The Makefile is the same as for the cookie parser example, with all instances of "cookie" replaced by "therm".

Write a main.ml program that uses the parser, or call from the therm.top toplevel:

  let lexbuf = Lexing.from_channel stdin in
  ThermParse.commands ThermLex.token lexbuf;;

Key-Value Parser

Write a lexer/parser for records stored as keys and values with a separate record for each line. Keys start at the start of a line and are alphanumeric starting with a letter, with the key field being terminated by a colon.
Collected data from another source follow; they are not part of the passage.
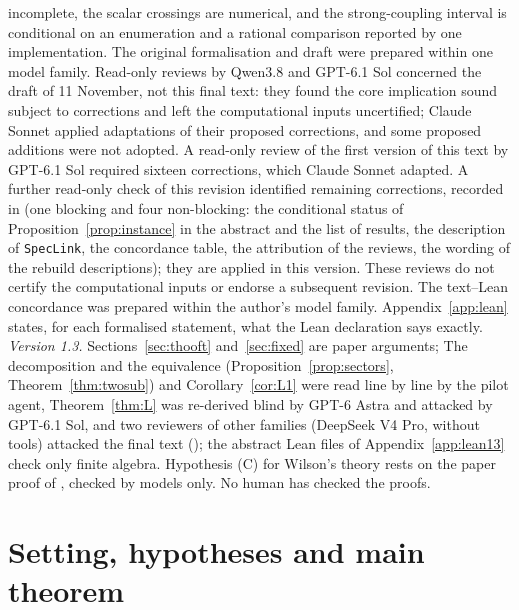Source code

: \documentclass[11pt,a4paper]{article}
\theoremstyle{plain}
\theoremstyle{definition}
\theoremstyle{remark}
\numberwithin{equation}{section}
\begin{document}
incomplete, the scalar crossings are numerical, and the strong-coupling interval is conditional on an enumeration and a rational comparison reported by one implementation. The original formalisation and draft were prepared within one model family. Read-only reviews by Qwen3.8 and GPT-6.1 Sol concerned the draft of 11 November, not this final text: they found the core implication sound subject to corrections and left the computational inputs uncertified; Claude Sonnet applied adaptations of their proposed corrections, and some proposed additions were not adopted. A read-only review of the first version of this text by GPT-6.1 Sol required sixteen corrections, which Claude Sonnet adapted. A further read-only check of this revision identified remaining corrections, recorded in  (one blocking and four non-blocking: the conditional status of Proposition~\ref{prop:instance} in the abstract and the list of results, the description of \texttt{SpecLink}, the concordance table, the attribution of the reviews, the wording of the rebuild descriptions); they are applied in this version. These reviews do not certify the computational inputs or endorse a subsequent revision. The text--Lean concordance was prepared within the author's model family. Appendix~\ref{app:lean} states, for each formalised statement, what the Lean declaration says exactly. \emph{Version 1.3.} Sections~\ref{sec:thooft} and~\ref{sec:fixed} are paper arguments; The decomposition and the equivalence (Proposition~\ref{prop:sectors}, Theorem~\ref{thm:twosub}) and Corollary~\ref{cor:L1} were read line by line by the pilot agent, Theorem~\ref{thm:L} was re-derived blind by GPT-6 Astra and attacked by GPT-6.1 Sol, and two reviewers of other families (DeepSeek V4 Pro, without tools) attacked the final text (); the abstract Lean files of Appendix~\ref{app:lean13} check only finite algebra. Hypothesis (C) for Wilson's theory rests on the paper proof of \cite{TBv12}, checked by models only. No human has checked the proofs.

\section{Setting, hypotheses and main theorem}\label{sec:setting}
\end{document}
The value is any text from the colon to the newline ending the line. At present this text cannot contain the colon character - I tried breaking up the lexer into two separate rules to deal with this problem but this didn't interact with the parser correctly. The correct solution is probably to rewrite the parser to treat colon characters as separate tokens and modify the grammar to something like the following:

kvpair : WORD COLON values EOL
values : WORD values
         | COLON values

Folding White Space (FWS) is used to fold a line onto the next line and consists of LF ('\n') followed by a whitespace character. When lexing, any LF immediately followed by a whitespace character is ignored (as well as the whitespace itself - this may count as a bug, which I'll fix when I figure out how to get the lexer to unread a character).

This is almost how folding whitespace is treated in RFC 2822, except that to be compliant to this RFC I would need to treat CRLF as the newline character. Since I work mainly on Unix I don't want to do this. Unix uses LF for text file line separators (x0A), DOS uses CRLF (x0D x0A). See RFC 2822 (the successor of RFC 822 which describes a format for electronic mail).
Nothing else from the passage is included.